BEGIN Material shown
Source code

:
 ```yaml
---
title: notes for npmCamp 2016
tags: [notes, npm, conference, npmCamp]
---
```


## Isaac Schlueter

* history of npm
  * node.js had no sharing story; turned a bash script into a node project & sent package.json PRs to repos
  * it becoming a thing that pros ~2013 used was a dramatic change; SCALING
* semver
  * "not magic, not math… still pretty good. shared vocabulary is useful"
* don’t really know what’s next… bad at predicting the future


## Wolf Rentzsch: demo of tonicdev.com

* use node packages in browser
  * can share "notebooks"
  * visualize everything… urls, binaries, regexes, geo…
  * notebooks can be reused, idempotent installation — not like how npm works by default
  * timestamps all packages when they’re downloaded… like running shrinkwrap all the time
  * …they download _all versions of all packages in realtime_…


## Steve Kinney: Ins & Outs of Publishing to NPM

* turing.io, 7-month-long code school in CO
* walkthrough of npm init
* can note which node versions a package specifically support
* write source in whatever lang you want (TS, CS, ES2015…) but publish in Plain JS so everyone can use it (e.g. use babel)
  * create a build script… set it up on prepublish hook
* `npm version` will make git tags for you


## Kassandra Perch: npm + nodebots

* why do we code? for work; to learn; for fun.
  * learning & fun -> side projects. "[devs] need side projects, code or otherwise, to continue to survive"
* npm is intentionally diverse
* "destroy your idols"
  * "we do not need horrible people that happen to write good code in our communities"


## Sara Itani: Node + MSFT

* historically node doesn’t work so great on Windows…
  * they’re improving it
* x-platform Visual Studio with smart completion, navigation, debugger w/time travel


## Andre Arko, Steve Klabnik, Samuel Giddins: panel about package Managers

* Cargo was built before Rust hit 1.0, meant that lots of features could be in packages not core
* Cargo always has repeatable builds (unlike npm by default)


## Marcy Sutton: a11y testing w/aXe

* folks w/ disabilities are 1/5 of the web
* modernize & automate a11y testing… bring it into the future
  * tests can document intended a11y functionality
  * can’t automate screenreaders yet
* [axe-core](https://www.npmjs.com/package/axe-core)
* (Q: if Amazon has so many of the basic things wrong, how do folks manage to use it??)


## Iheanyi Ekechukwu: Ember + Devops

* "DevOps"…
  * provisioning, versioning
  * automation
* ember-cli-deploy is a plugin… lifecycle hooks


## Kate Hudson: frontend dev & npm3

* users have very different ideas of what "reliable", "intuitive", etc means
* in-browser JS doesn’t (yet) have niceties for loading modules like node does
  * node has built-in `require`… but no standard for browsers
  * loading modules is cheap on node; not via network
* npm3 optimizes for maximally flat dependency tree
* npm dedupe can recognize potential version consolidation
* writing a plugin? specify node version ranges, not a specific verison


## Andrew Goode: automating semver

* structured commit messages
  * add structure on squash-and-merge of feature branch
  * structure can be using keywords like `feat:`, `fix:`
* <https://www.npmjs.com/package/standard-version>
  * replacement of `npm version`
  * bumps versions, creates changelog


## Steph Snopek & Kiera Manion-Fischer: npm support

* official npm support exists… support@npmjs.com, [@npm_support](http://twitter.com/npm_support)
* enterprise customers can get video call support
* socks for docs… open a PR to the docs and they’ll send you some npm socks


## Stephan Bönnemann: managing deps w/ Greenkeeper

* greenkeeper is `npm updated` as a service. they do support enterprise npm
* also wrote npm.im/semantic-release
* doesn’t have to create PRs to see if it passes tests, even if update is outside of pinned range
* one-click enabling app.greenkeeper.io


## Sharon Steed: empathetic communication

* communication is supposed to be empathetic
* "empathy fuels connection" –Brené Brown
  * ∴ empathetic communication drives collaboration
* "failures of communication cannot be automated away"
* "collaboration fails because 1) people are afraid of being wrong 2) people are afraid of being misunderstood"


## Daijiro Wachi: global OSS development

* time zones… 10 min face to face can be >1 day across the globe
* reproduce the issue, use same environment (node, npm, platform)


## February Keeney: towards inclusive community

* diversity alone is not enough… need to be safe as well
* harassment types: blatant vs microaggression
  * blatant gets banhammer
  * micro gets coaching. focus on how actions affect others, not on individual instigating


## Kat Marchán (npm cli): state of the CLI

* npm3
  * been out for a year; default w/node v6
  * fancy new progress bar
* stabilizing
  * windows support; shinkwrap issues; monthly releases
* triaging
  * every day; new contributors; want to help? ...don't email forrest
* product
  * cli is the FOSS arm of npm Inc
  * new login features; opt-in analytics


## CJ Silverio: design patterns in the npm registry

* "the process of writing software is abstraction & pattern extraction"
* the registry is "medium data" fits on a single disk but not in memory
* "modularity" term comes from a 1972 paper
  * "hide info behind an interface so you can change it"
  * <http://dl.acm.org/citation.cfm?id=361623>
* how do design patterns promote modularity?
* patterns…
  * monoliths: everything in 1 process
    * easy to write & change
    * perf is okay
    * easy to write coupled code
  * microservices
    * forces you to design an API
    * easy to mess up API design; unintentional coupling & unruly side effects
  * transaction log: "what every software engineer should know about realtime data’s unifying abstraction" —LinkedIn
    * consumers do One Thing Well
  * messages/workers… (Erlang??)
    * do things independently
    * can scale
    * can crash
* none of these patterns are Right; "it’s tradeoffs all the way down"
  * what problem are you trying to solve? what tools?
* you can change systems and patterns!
END Material shown
→ **Brief**: Check each line above for the string "wrong", then copy the ones that have it.

→ **Reply to the exercise**:
* (Q: if Amazon has so many of the basic things wrong, how do folks manage to use it??)
* "collaboration fails because 1) people are afraid of being wrong 2) people are afraid of being misunderstood"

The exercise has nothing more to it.